A Bigger Religious Story

One new paradigm emerging on the religious front is that people are moving beyond literal religious interpretations. Back in the old days when people would be born, live and die in the same village, everyone they knew was most likely of the same religion. It was common and acceptable to perceive one’s own culture and religion as central—and to see all others as not “counting” quite as much. People were aware that other cultures and religions existed, but it was almost as if those “other” people were not really real. 

These days with global communications, we need only turn on a computer or TV to be immediately thrown up against people and cultures from all over the world. Suddenly we are forced to compare our own customs and beliefs against those of different cultures. How to respond? 1) we can retreat into our insular worldviews, resisting and resenting the influx of these strangers into our awareness. Or – 2) we can seek new understandings, a broader worldview that includes these “others,” and accepts them into our common humanity

In the first option above, we dig in our heels and insist our own ways are more real, more right, and more valid than all the others. Choosing to see only the differences, and retreating in fear from these others, reinforce our own provincialism and limit our growth. We exclude a part of Truth from our awareness. 

The second option above represents a more transformative response. We learn that there is good and bad, truth and falseness in all cultures—and all religions. We find commonalities with the strangers; we broaden our worldview. This loosens the stronghold of religious exclusivity, and weakens the fences between people with different beliefs. It expands our horizons, and includes more truth about our existence. 

But how to move forward when some of our religious leaders still insist their belief system has the only right answers? Well, there is another way to view this. 

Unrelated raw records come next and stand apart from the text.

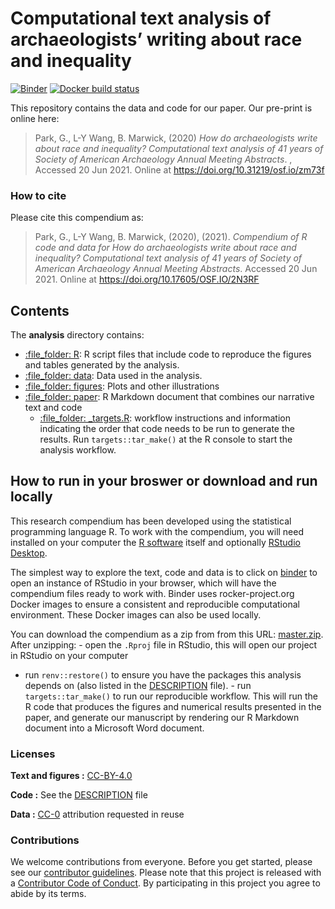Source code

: 
<!-- README.md is generated from README.Rmd. Please edit that file -->

# Computational text analysis of archaeologists’ writing about race and inequality

<!-- badges: start -->

[![Binder](https://mybinder.org/badge_logo.svg)](https://mybinder.org/v2/gh/parkgayoung/racisminarchy/master?urlpath=rstudio)
[![Docker build
status](https://github.com/parkgayoung/racisminarchy/workflows/.github/workflows/docker-build.yaml/badge.svg)](https://github.com/parkgayoung/racisminarchy/actions)
<!-- badges: end -->

This repository contains the data and code for our paper. Our pre-print
is online here:

> Park, G., L-Y Wang, B. Marwick, (2020) *How do archaeologists write
> about race and inequality? Computational text analysis of 41 years of
> Society of American Archaeology Annual Meeting Abstracts*. , Accessed
> 20 Jun 2021. Online at <https://doi.org/10.31219/osf.io/zm73f>

### How to cite

Please cite this compendium as:

> Park, G., L-Y Wang, B. Marwick, (2020), (2021). *Compendium of R code
> and data for How do archaeologists write about race and inequality?
> Computational text analysis of 41 years of Society of American
> Archaeology Annual Meeting Abstracts*. Accessed 20 Jun 2021. Online at
> <https://doi.org/10.17605/OSF.IO/2N3RF>

## Contents

The **analysis** directory contains:

-   [:file\_folder: R](/R): R script files that include code to
    reproduce the figures and tables generated by the analysis.
-   [:file\_folder: data](/analysis/data): Data used in the analysis.
-   [:file\_folder: figures](/analysis/figures): Plots and other
    illustrations
-   [:file\_folder: paper](/analysis/paper): R Markdown document that
    combines our narrative text and code
    -   [:file\_folder: \_targets.R](_targets.R): workflow instructions
        and information indicating the order that code needs to be run
        to generate the results. Run `targets::tar_make()` at the R
        console to start the analysis workflow.

## How to run in your broswer or download and run locally

This research compendium has been developed using the statistical
programming language R. To work with the compendium, you will need
installed on your computer the [R
software](https://cloud.r-project.org/) itself and optionally [RStudio
Desktop](https://rstudio.com/products/rstudio/download/).

The simplest way to explore the text, code and data is to click on
[binder](https://mybinder.org/v2/gh/parkgayoung/racisminarchy/master?urlpath=rstudio)
to open an instance of RStudio in your browser, which will have the
compendium files ready to work with. Binder uses rocker-project.org
Docker images to ensure a consistent and reproducible computational
environment. These Docker images can also be used locally.

You can download the compendium as a zip from from this URL:
[master.zip](/archive/master.zip). After unzipping: - open the `.Rproj`
file in RStudio, this will open our project in RStudio on your computer
- run `renv::restore()` to ensure you have the packages this analysis
depends on (also listed in the [DESCRIPTION](/DESCRIPTION) file). - run
`targets::tar_make()` to run our reproducible workflow. This will run
the R code that produces the figures and numerical results presented in
the paper, and generate our manuscript by rendering our R Markdown
document into a Microsoft Word document.

### Licenses

**Text and figures :**
[CC-BY-4.0](http://creativecommons.org/licenses/by/4.0/)

**Code :** See the [DESCRIPTION](DESCRIPTION) file

**Data :** [CC-0](http://creativecommons.org/publicdomain/zero/1.0/)
attribution requested in reuse

### Contributions

We welcome contributions from everyone. Before you get started, please
see our [contributor guidelines](CONTRIBUTING.md). Please note that this
project is released with a [Contributor Code of Conduct](CONDUCT.md). By
participating in this project you agree to abide by its terms.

Every religion has a literal level where all the beliefs and practices are specific to that faith. From within the literal level, one’s own creed appears very different from—and superior to—all the others. Thanks in part to global communications, people are beginning to see beyond the literal level. They are seeing through the specific symbols of their religion, to emerge with a more general, metaphorical understanding. They come to realize the allegorical nature of the stories in their religious texts. Then, when faced with comparing those stories from other faiths, they can see that the religions are not so very different in intent

All religions contain a common core of values. Opening our minds and hearts to this truth allows us to realize that all religions arose from a common human search for connection with something greater than ourselves

All the elaborate rites, rituals, and beliefs that make up each individual religion were created by humans according to their own local culture, but arose from a common universal quest shared by everyone. We must admit that all religions are but different localized ways to express a basic human need. Insisting our religion is the only correct one begins to sound downright limited, parochial and immature; imposing specific rules from our particular holy book on others who have not chosen to follow it begins to sound ridiculous. When we can expand our worldview to include people of all religions, and those of no religion, into our human family, we become more mature in a spiritual sense. This is one little step on the road to unity—or the Oneness expressed as a goal of some religions like Buddhism. 

Some proponents claim that a general spiritual transformation is afoot where people are moving more and more quickly toward this realization. This will lead us beyond our current insular, literal religious views. It will point us toward respect for the cultural value of each religious tradition, while recognizing that any given religion is just the way one culture chose to help people connect with something greater than themselves. If this transformation succeeds, the New Civilization it engenders will tell its members a “bigger story,” one where everyone is included, and where all is One.